====== EXCERPTED RECORDS ======

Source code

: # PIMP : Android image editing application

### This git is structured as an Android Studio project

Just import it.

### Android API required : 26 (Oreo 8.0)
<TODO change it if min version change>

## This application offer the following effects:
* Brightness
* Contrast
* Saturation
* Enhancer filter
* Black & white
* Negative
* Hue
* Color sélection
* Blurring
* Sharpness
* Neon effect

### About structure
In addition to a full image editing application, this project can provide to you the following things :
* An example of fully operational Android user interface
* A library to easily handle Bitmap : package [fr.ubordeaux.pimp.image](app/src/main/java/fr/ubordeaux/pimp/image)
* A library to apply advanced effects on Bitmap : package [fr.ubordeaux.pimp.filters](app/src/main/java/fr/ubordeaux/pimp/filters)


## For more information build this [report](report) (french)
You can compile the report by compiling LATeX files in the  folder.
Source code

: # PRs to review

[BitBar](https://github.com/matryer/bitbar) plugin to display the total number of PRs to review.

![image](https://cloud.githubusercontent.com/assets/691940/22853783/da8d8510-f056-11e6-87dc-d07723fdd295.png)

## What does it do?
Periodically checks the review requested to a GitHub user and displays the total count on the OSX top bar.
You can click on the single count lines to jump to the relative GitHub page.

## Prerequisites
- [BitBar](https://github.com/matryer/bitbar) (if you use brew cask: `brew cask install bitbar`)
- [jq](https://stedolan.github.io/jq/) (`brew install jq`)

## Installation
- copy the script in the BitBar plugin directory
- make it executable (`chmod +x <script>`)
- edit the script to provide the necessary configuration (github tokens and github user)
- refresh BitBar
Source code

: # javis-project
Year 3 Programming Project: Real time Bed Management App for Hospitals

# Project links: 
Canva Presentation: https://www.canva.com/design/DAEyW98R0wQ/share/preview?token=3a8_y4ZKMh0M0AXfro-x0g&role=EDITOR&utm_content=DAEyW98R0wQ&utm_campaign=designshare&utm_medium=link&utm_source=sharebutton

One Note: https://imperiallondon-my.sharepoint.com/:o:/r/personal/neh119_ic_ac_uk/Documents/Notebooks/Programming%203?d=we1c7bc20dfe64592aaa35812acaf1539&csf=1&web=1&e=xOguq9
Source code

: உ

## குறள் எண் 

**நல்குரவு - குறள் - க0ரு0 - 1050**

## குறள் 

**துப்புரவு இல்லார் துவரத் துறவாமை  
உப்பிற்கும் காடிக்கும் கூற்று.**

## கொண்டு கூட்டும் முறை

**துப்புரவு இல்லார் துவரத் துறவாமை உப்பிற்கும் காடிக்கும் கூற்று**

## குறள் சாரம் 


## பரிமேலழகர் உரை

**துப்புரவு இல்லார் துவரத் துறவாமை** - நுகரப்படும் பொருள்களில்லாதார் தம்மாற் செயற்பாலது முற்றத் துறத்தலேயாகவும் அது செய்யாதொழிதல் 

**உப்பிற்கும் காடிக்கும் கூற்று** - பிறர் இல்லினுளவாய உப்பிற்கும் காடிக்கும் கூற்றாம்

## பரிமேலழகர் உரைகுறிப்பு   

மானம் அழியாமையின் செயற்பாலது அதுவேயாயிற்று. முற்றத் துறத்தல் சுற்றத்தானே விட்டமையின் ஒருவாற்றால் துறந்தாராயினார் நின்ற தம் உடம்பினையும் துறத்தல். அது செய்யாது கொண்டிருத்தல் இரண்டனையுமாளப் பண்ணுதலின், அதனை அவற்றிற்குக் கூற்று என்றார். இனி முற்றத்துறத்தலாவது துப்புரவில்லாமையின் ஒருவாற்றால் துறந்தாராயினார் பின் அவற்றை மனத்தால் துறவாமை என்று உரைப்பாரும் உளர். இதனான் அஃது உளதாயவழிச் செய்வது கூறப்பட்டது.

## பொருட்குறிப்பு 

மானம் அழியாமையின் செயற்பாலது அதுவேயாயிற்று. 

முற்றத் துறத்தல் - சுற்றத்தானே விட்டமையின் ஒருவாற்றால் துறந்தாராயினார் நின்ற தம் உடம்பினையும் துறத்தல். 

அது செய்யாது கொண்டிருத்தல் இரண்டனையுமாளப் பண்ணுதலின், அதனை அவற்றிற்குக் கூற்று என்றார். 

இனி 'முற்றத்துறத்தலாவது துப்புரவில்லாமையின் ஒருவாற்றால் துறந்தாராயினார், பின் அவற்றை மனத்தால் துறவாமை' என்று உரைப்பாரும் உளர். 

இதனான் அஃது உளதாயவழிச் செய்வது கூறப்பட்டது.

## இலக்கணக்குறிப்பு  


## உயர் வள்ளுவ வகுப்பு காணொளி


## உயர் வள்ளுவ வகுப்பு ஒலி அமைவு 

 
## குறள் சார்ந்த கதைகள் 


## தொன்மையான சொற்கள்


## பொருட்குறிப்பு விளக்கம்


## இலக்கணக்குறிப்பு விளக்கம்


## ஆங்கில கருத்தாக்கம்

======
====== EXCERPTED RECORDS ======

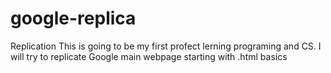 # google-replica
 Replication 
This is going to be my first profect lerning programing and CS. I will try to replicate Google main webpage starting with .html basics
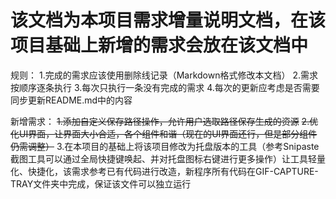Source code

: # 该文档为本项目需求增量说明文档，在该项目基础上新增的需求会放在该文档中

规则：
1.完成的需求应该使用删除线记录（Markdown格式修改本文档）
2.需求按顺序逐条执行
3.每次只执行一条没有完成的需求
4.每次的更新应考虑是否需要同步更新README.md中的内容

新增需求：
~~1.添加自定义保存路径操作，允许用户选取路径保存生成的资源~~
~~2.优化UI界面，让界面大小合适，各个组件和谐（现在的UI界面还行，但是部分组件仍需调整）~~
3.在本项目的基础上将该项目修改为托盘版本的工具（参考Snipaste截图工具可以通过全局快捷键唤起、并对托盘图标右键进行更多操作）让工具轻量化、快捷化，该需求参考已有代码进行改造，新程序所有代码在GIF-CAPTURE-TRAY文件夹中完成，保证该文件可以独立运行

======

WORK ITEM ▸ Please return each line of the listing above that contains "effects".

ANSWER BOX ▸
## This application offer the following effects:
* A library to apply advanced effects on Bitmap : package [fr.ubordeaux.pimp.filters](app/src/main/java/fr/ubordeaux/pimp/filters)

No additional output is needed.